# WHAT YOU SHOULD DO:
Print out the data exactly, keeping every image out of it.

# EXERCISE MATERIALS:
--------------------

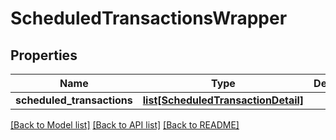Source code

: # ScheduledTransactionsWrapper

## Properties
Name | Type | Description | Notes
------------ | ------------- | ------------- | -------------
**scheduled_transactions** | [**list[ScheduledTransactionDetail]**](ScheduledTransactionDetail.md) |  | 

[[Back to Model list]](../README.md#documentation-for-models) [[Back to API list]](../README.md#documentation-for-api-endpoints) [[Back to README]](../README.md)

--------------------

# WRITTEN SOLUTION:
Source code

: # ScheduledTransactionsWrapper

## Properties
Name | Type | Description | Notes
------------ | ------------- | ------------- | -------------
**scheduled_transactions** | [**list[ScheduledTransactionDetail]**](ScheduledTransactionDetail.md) |  | 

[[Back to Model list]](../README.md#documentation-for-models) [[Back to API list]](../README.md#documentation-for-api-endpoints) [[Back to README]](../README.md)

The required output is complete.